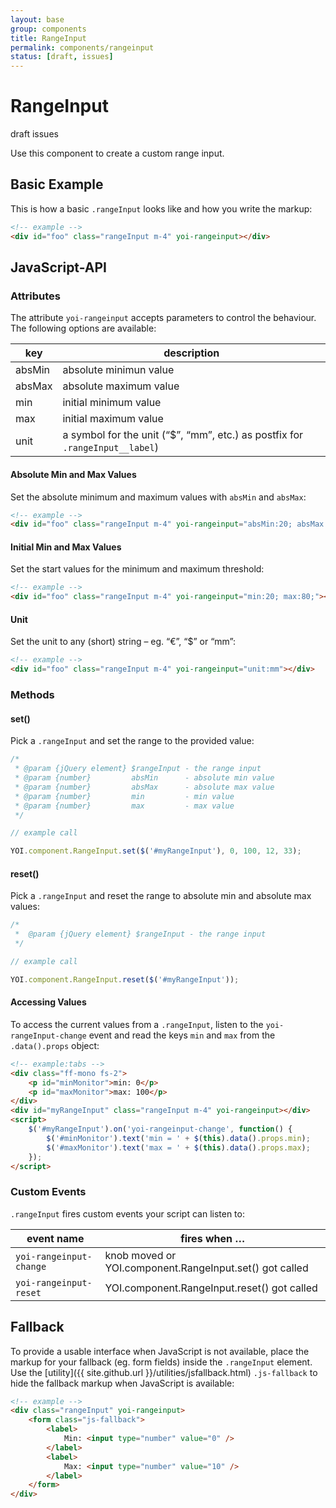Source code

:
 ```yaml
---
layout: base
group: components
title: RangeInput
permalink: components/rangeinput
status: [draft, issues]
---
```


# RangeInput

<div class="badges m-t-4 m:pos-tr m:m-4 m:m-t-10">
    <span class="badge badge--attention">draft</span>
    <span class="badge badge--negative">issues</span>
</div>

<p class="intro">Use this component to create a custom range input.</p>

## Basic Example

This is how a basic `.rangeInput` looks like and how you write the markup:

```html
<!-- example -->
<div id="foo" class="rangeInput m-4" yoi-rangeinput></div>
```

## JavaScript-API

### Attributes

The attribute `yoi-rangeinput` accepts parameters to control the behaviour. The following options are available:

| key    | description                                                                  |
| ------ | ---------------------------------------------------------------------------- |
| absMin | absolute minimun value                                                       |
| absMax | absolute maximum value                                                       |
| min    | initial minimum value                                                        |
| max    | initial maximum value                                                        |
| unit   | a symbol for the unit (“$”, “mm”, etc.) as postfix for `.rangeInput__label`) |

#### Absolute Min and Max Values

Set the absolute minimum and maximum values with `absMin` and `absMax`:

```html
<!-- example -->
<div id="foo" class="rangeInput m-4" yoi-rangeinput="absMin:20; absMax:80;"></div>
```

#### Initial Min and Max Values

Set the start values for the minimum and maximum threshold:

```html
<!-- example -->
<div id="foo" class="rangeInput m-4" yoi-rangeinput="min:20; max:80;"></div>
```

#### Unit

Set the unit to any (short) string – eg. “€”, “$” or “mm”:

```html
<!-- example -->
<div id="foo" class="rangeInput m-4" yoi-rangeinput="unit:mm"></div>
```

### Methods

#### set()

Pick a `.rangeInput` and set the range to the provided value:

```js
/*
 * @param {jQuery element} $rangeInput - the range input
 * @param {number}         absMin      - absolute min value
 * @param {number}         absMax      - absolute max value
 * @param {number}         min         - min value
 * @param {number}         max         - max value
 */

// example call

YOI.component.RangeInput.set($('#myRangeInput'), 0, 100, 12, 33);
```

#### reset()

Pick a `.rangeInput` and reset the range to absolute min and absolute max values:

```js
/*
 *  @param {jQuery element} $rangeInput - the range input
 */

// example call

YOI.component.RangeInput.reset($('#myRangeInput'));
```

#### Accessing Values

To access the current values from a `.rangeInput`, listen to the `yoi-rangeInput-change` event and read the keys `min` and `max` from the `.data().props` object:

```html
<!-- example:tabs -->
<div class="ff-mono fs-2">
    <p id="minMonitor">min: 0</p>
    <p id="maxMonitor">max: 100</p>
</div>
<div id="myRangeInput" class="rangeInput m-4" yoi-rangeinput></div>
<script>
    $('#myRangeInput').on('yoi-rangeinput-change', function() {
        $('#minMonitor').text('min = ' + $(this).data().props.min);
        $('#maxMonitor').text('max = ' + $(this).data().props.max);
    });
</script>
```

### Custom Events

`.rangeInput` fires custom events your script can listen to:

| event name              | fires when …                                          |
| ----------------------- | ----------------------------------------------------- |
| `yoi-rangeinput-change` | knob moved or YOI.component.RangeInput.set() got called |
| `yoi-rangeinput-reset`  | YOI.component.RangeInput.reset() got called             |

## Fallback

To provide a usable interface when JavaScript is not available, place the markup for your fallback (eg. form fields) inside the `.rangeInput` element. Use the [utility]({{ site.github.url }}/utilities/jsfallback.html) `.js-fallback` to hide the fallback markup when JavaScript is available:

```html
<!-- example -->
<div class="rangeInput" yoi-rangeinput>
    <form class="js-fallback">
        <label>
            Min: <input type="number" value="0" />
        </label>
        <label>
            Max: <input type="number" value="10" />
        </label>
    </form>
</div>
```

• • • •

EXERCISE: From the lines above, copy those that contain the word "fires".

YOUR RESPONSE:
`.rangeInput` fires custom events your script can listen to:
| event name              | fires when …                                          |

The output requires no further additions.